→ **YOUR TASK**
For every line in the entries that contains "opportunity", show the whole line.

[Stored data entries]
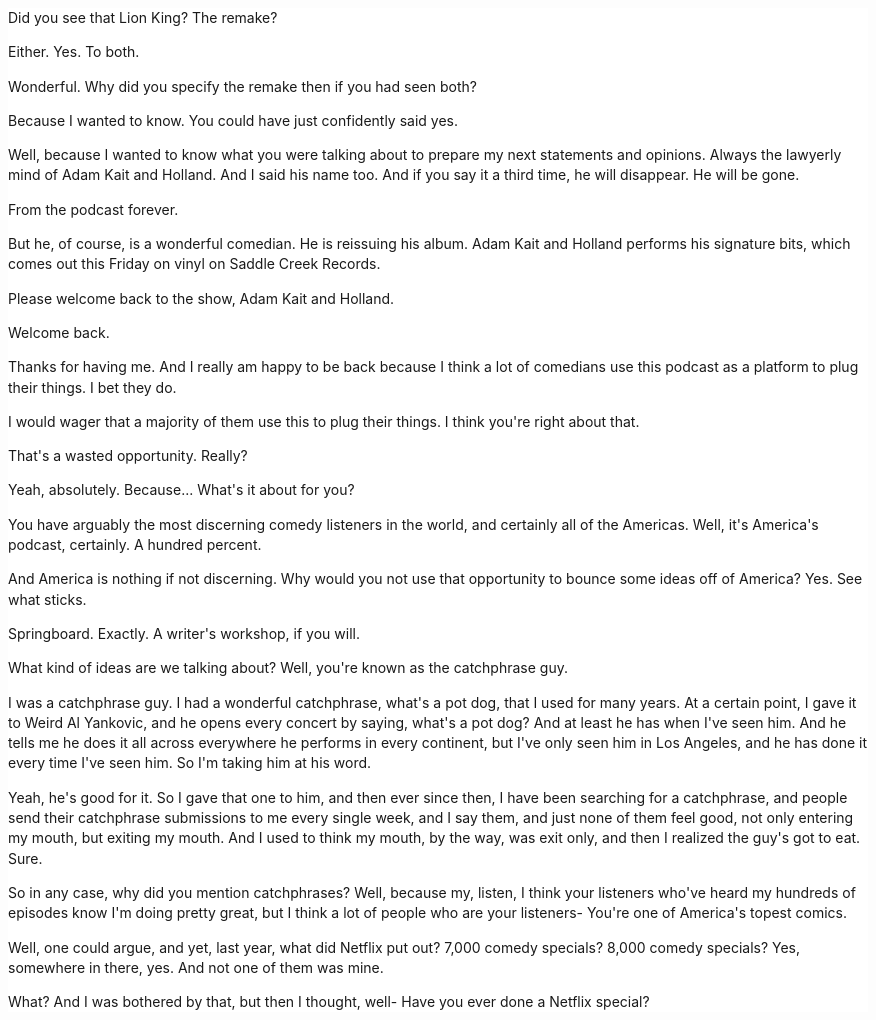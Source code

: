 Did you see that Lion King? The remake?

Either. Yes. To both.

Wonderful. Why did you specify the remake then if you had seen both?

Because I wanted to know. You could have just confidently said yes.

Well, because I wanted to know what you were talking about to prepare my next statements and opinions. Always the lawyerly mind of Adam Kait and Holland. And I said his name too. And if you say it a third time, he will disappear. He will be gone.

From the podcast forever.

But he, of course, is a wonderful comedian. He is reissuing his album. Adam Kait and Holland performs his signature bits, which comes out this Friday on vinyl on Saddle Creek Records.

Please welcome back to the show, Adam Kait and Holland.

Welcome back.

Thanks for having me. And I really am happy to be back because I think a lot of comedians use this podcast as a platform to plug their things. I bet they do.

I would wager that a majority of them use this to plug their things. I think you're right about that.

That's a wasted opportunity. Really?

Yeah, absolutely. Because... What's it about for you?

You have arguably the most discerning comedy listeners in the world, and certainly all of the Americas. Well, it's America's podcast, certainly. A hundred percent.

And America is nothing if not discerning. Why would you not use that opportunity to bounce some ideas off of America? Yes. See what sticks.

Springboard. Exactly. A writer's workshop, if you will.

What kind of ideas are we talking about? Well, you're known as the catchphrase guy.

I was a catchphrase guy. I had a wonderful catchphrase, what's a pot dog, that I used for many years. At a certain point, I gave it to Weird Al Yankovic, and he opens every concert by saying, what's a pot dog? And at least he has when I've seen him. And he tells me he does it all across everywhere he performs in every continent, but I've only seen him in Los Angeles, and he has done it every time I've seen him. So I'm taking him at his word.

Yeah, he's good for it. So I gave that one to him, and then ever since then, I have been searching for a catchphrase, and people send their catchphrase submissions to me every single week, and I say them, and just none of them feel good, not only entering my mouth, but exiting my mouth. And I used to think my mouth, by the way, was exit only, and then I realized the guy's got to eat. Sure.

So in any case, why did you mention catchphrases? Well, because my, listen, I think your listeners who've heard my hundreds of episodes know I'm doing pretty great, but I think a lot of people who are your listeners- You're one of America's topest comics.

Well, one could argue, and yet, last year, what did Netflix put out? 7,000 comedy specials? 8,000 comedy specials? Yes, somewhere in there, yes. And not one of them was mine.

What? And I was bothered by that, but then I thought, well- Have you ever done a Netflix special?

→ **ANSWER TO THIS EXERCISE**
That's a wasted opportunity. Really?
And America is nothing if not discerning. Why would you not use that opportunity to bounce some ideas off of America? Yes. See what sticks.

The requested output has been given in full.